**Work order:** Every line of the material below that holds the string "frozen" should be copied.

[Opening Data shown section]

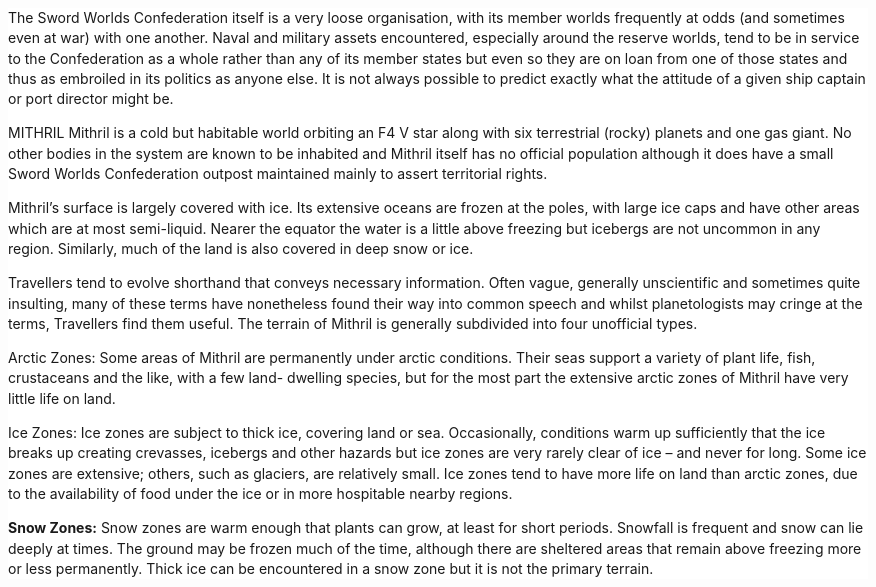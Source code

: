 
The Sword Worlds Confederation itself is a very loose
organisation, with its member worlds frequently at
odds (and sometimes even at war) with one another.
Naval and military assets encountered, especially
around the reserve worlds, tend to be in service to the
Confederation as a whole rather than any of its member
states but even so they are on loan from one of those
states and thus as embroiled in its politics as anyone
else. It is not always possible to predict exactly what the
attitude of a given ship captain or port director might be.


MITHRIL
Mithril is a cold but habitable world orbiting an F4 V star
along with six terrestrial (rocky) planets and one gas giant.
No other bodies in the system are known to be inhabited
and Mithril itself has no official population although it
does have a small Sword Worlds Confederation outpost
maintained mainly to assert territorial rights.


Mithril’s surface is largely covered with ice. Its extensive
oceans are frozen at the poles, with large ice caps
and have other areas which are at most semi-liquid.
Nearer the equator the water is a little above freezing
but icebergs are not uncommon in any region. Similarly,
much of the land is also covered in deep snow or ice.


Travellers tend to evolve shorthand that conveys
necessary information. Often vague, generally
unscientific and sometimes quite insulting, many of
these terms have nonetheless found their way into
common speech and whilst planetologists may cringe
at the terms, Travellers find them useful. The terrain of
Mithril is generally subdivided into four unofficial types.


Arctic Zones: Some areas of Mithril are permanently
under arctic conditions. Their seas support a variety of
plant life, fish, crustaceans and the like, with a few land-
dwelling species, but for the most part the extensive
arctic zones of Mithril have very little life on land.


Ice Zones: Ice zones are subject to thick ice, covering land
or sea. Occasionally, conditions warm up sufficiently that
the ice breaks up creating crevasses, icebergs and other
hazards but ice zones are very rarely clear of ice – and
never for long. Some ice zones are extensive; others, such
as glaciers, are relatively small. Ice zones tend to have
more life on land than arctic zones, due to the availability of
food under the ice or in more hospitable nearby regions.

**Snow Zones:** Snow zones are warm enough that
plants can grow, at least for short periods. Snowfall is
frequent and snow can lie deeply at times. The ground
may be frozen much of the time, although there are
sheltered areas that remain above freezing more or
less permanently. Thick ice can be encountered in a
snow zone but it is not the primary terrain.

[Closing Data shown section]

**The answer:**
oceans are frozen at the poles, with large ice caps
may be frozen much of the time, although there are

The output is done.